While debt consolidation has numerous benefits to the borrower of the loan, it also comes with some downsides, especially if you are consolidating unsecured loans into a single secured loan. Remember that the initial loans were unsecured and now you are securing your new loan with your assets. This means that you are putting your assets at risk so that if you do not pay the loan, you stand to lose your pledged property, life insurance cover, retirement fund or whatever security you’ll have placed against your loan.
Nobody wishes not to pay his or her loan, but in a world full of uncertainties and economic hurdles, you do not want to gamble with your hard-earned assets, alright? In addition, the term of secured loans are often longer than the term of the security obligations you project to consolidate. This could mean that the total interest over the term is higher than the interest you would have to pay on each of the separate debts, even if the monthly repayment may be lower.
Debt Consolidation Through Unsecured Loans
While unsecured personal debt consolidation loans are becoming popular in modern lending practice, they are likely to be less accessible to many people who need them. When seeking unsecured debt consolidation, the borrower is expected to have above average credit score.
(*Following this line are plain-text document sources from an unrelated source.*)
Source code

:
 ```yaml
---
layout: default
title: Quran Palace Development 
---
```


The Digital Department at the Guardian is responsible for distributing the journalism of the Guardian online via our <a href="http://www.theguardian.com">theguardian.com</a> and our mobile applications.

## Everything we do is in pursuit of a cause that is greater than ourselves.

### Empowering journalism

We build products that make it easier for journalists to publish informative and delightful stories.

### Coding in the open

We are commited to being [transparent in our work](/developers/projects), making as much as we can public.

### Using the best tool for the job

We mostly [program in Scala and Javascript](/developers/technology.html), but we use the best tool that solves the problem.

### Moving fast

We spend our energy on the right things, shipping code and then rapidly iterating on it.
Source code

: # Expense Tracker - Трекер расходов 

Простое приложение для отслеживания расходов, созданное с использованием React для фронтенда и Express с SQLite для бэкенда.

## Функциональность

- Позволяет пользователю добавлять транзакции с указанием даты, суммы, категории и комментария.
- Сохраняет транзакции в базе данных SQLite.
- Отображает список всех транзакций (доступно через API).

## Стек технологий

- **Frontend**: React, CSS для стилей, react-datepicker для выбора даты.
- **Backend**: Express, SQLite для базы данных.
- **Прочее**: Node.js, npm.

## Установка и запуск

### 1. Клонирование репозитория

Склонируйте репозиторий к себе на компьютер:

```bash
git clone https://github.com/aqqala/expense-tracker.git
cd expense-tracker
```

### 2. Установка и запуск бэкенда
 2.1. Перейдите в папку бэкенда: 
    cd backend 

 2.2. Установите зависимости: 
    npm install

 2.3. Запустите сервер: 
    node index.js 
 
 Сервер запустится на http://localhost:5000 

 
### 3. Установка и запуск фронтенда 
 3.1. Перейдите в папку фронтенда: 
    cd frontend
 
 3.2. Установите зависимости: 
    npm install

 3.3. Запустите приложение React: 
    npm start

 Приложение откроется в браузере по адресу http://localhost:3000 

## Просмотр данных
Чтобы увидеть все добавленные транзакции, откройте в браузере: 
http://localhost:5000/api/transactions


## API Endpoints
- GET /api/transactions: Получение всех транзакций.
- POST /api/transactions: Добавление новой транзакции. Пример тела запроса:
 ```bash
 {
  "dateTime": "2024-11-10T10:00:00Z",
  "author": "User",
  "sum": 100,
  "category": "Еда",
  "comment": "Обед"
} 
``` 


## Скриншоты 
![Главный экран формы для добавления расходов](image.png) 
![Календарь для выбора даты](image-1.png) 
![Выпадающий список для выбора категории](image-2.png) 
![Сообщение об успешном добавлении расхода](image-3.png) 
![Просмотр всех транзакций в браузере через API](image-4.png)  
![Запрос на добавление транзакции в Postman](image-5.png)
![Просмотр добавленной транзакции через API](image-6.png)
Often, low interest, introductory rate on your credit card may be used to cushion against the risks associated with unsecured loans.
Pros of Consolidating With an Unsecured Loan
One of the benefits of consolidating your loans with an unsecured loan is that you do not put your assets at risk of foreclosure in the event you are unable to repay the loan. And even though the interest rate of such a loan may be higher compared to to secured loans, it may still be lower that what might be charged on individual credit card balances, thus reducing the overall interest rate burden of the borrower.
Cons of Consolidating With an Unsecured Loan
An unsecured Debt Consolidation Loan might be difficult to access by an average person with less than good credit. Therefore, a majority of the people looking to consolidate their debts may not qualify. In addition, the interest rates on these loans are usually damn higher than the interest charged on secured loans. What this means is that you may not realize much difference in terms of reduced repayment burden.